Collected data:
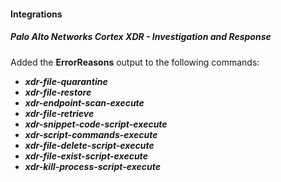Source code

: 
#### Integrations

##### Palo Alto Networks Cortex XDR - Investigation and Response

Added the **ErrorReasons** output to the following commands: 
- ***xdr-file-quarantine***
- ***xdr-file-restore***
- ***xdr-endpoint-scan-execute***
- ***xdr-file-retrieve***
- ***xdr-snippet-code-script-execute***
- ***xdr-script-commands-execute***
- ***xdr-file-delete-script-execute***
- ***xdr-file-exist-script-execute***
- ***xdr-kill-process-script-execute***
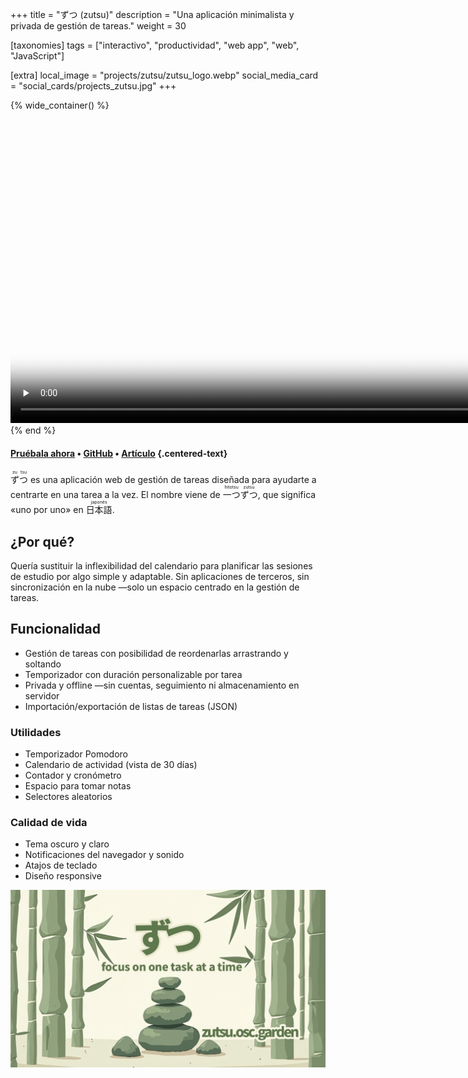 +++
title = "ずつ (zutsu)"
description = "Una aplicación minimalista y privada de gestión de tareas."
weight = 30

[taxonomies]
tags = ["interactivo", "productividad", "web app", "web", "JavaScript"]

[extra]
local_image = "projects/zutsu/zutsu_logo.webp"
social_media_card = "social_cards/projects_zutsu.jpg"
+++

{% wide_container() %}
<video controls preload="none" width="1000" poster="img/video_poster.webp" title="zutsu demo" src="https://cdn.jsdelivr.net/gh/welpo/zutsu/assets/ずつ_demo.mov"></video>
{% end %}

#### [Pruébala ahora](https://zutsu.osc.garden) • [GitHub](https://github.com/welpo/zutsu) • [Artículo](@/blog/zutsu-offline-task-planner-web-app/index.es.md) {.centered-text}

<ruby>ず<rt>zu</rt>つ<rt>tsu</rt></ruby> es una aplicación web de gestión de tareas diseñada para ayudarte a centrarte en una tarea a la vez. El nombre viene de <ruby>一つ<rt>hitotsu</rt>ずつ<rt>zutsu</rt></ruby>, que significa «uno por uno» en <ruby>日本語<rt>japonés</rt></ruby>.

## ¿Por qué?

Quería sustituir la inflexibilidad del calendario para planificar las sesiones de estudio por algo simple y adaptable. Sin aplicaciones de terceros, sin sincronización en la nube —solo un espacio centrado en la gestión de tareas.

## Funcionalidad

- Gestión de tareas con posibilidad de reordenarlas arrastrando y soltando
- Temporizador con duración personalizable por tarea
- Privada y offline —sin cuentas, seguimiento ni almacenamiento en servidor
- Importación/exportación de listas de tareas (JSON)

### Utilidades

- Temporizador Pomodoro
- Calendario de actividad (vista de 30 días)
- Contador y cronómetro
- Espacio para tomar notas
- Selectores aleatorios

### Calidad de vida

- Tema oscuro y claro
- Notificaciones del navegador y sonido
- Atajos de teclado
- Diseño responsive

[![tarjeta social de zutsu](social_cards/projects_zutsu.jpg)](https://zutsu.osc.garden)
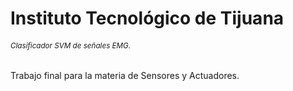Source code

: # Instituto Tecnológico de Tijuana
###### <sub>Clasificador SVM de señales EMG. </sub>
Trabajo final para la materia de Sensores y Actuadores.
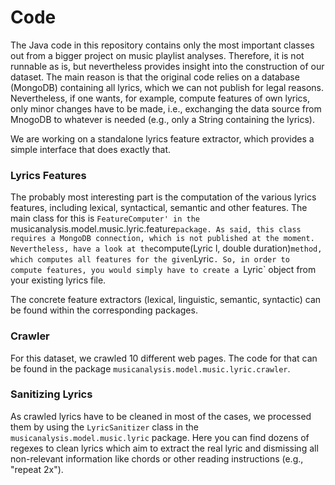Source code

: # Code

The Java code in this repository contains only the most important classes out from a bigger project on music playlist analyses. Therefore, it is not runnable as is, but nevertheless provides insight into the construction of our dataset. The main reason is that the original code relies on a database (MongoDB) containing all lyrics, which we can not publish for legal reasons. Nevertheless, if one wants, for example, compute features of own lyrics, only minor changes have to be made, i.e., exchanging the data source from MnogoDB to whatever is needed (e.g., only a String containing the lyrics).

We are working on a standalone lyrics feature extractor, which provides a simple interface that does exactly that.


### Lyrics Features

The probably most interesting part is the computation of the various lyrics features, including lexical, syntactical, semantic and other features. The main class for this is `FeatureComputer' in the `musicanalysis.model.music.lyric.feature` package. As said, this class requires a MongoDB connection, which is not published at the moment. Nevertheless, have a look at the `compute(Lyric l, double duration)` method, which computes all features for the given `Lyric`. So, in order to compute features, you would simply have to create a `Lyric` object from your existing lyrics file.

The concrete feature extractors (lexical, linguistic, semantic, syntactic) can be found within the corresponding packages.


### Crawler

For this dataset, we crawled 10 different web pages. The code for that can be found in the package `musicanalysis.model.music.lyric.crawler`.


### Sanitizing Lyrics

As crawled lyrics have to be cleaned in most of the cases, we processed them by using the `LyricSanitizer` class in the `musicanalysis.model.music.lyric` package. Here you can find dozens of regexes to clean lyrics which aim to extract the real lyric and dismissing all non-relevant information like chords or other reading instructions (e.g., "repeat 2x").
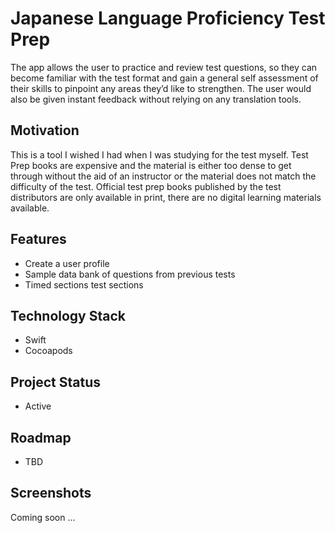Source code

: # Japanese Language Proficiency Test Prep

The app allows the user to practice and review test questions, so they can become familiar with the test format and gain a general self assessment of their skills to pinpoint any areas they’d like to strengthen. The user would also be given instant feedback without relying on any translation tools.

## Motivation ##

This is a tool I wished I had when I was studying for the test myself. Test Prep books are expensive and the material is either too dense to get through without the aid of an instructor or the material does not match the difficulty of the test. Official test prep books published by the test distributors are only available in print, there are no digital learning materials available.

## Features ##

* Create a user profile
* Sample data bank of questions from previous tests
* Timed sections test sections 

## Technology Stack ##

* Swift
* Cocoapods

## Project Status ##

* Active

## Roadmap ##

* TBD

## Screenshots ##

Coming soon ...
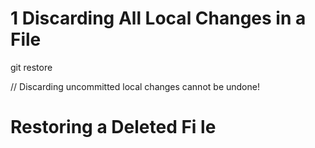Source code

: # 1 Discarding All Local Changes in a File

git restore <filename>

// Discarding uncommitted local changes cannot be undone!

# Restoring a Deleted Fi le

◆ **Work instruction**:
Please repeat every record exactly, leaving the pictures out.

◆ **Reply to the exercise**:
Source code

: 
#### Integrations

##### Palo Alto Networks Cortex XDR - Investigation and Response

Added the **ErrorReasons** output to the following commands: 
- ***xdr-file-quarantine***
- ***xdr-file-restore***
- ***xdr-endpoint-scan-execute***
- ***xdr-file-retrieve***
- ***xdr-snippet-code-script-execute***
- ***xdr-script-commands-execute***
- ***xdr-file-delete-script-execute***
- ***xdr-file-exist-script-execute***
- ***xdr-kill-process-script-execute***
 +++
title = "ずつ (zutsu)"
description = "Una aplicación minimalista y privada de gestión de tareas."
weight = 30

[taxonomies]
tags = ["interactivo", "productividad", "web app", "web", "JavaScript"]

[extra]
local_image = "projects/zutsu/zutsu_logo.webp"
social_media_card = "social_cards/projects_zutsu.jpg"
+++

{% wide_container() %}
<video controls preload="none" width="1000" poster="img/video_poster.webp" title="zutsu demo" src="https://cdn.jsdelivr.net/gh/welpo/zutsu/assets/ずつ_demo.mov"></video>
{% end %}

#### [Pruébala ahora](https://zutsu.osc.garden) • [GitHub](https://github.com/welpo/zutsu) • [Artículo](@/blog/zutsu-offline-task-planner-web-app/index.es.md) {.centered-text}

<ruby>ず<rt>zu</rt>つ<rt>tsu</rt></ruby> es una aplicación web de gestión de tareas diseñada para ayudarte a centrarte en una tarea a la vez. El nombre viene de <ruby>一つ<rt>hitotsu</rt>ずつ<rt>zutsu</rt></ruby>, que significa «uno por uno» en <ruby>日本語<rt>japonés</rt></ruby>.

## ¿Por qué?

Quería sustituir la inflexibilidad del calendario para planificar las sesiones de estudio por algo simple y adaptable. Sin aplicaciones de terceros, sin sincronización en la nube —solo un espacio centrado en la gestión de tareas.

## Funcionalidad

- Gestión de tareas con posibilidad de reordenarlas arrastrando y soltando
- Temporizador con duración personalizable por tarea
- Privada y offline —sin cuentas, seguimiento ni almacenamiento en servidor
- Importación/exportación de listas de tareas (JSON)

### Utilidades

- Temporizador Pomodoro
- Calendario de actividad (vista de 30 días)
- Contador y cronómetro
- Espacio para tomar notas
- Selectores aleatorios

### Calidad de vida

- Tema oscuro y claro
- Notificaciones del navegador y sonido
- Atajos de teclado
- Diseño responsive

[![tarjeta social de zutsu](social_cards/projects_zutsu.jpg)](https://zutsu.osc.garden)
Source code

: # Instituto Tecnológico de Tijuana
###### <sub>Clasificador SVM de señales EMG. </sub>
Trabajo final para la materia de Sensores y Actuadores.
Source code

: # Code

The Java code in this repository contains only the most important classes out from a bigger project on music playlist analyses. Therefore, it is not runnable as is, but nevertheless provides insight into the construction of our dataset. The main reason is that the original code relies on a database (MongoDB) containing all lyrics, which we can not publish for legal reasons. Nevertheless, if one wants, for example, compute features of own lyrics, only minor changes have to be made, i.e., exchanging the data source from MnogoDB to whatever is needed (e.g., only a String containing the lyrics).

We are working on a standalone lyrics feature extractor, which provides a simple interface that does exactly that.


### Lyrics Features

The probably most interesting part is the computation of the various lyrics features, including lexical, syntactical, semantic and other features. The main class for this is `FeatureComputer' in the `musicanalysis.model.music.lyric.feature` package. As said, this class requires a MongoDB connection, which is not published at the moment. Nevertheless, have a look at the `compute(Lyric l, double duration)` method, which computes all features for the given `Lyric`. So, in order to compute features, you would simply have to create a `Lyric` object from your existing lyrics file.

The concrete feature extractors (lexical, linguistic, semantic, syntactic) can be found within the corresponding packages.


### Crawler

For this dataset, we crawled 10 different web pages. The code for that can be found in the package `musicanalysis.model.music.lyric.crawler`.


### Sanitizing Lyrics

As crawled lyrics have to be cleaned in most of the cases, we processed them by using the `LyricSanitizer` class in the `musicanalysis.model.music.lyric` package. Here you can find dozens of regexes to clean lyrics which aim to extract the real lyric and dismissing all non-relevant information like chords or other reading instructions (e.g., "repeat 2x").
Source code

: # Japanese Language Proficiency Test Prep

The app allows the user to practice and review test questions, so they can become familiar with the test format and gain a general self assessment of their skills to pinpoint any areas they’d like to strengthen. The user would also be given instant feedback without relying on any translation tools.

## Motivation ##

This is a tool I wished I had when I was studying for the test myself. Test Prep books are expensive and the material is either too dense to get through without the aid of an instructor or the material does not match the difficulty of the test. Official test prep books published by the test distributors are only available in print, there are no digital learning materials available.

## Features ##

* Create a user profile
* Sample data bank of questions from previous tests
* Timed sections test sections 

## Technology Stack ##

* Swift
* Cocoapods

## Project Status ##

* Active

## Roadmap ##

* TBD

## Screenshots ##

Coming soon ...
Source code

: # 1 Discarding All Local Changes in a File

git restore <filename>

// Discarding uncommitted local changes cannot be undone!

# Restoring a Deleted Fi le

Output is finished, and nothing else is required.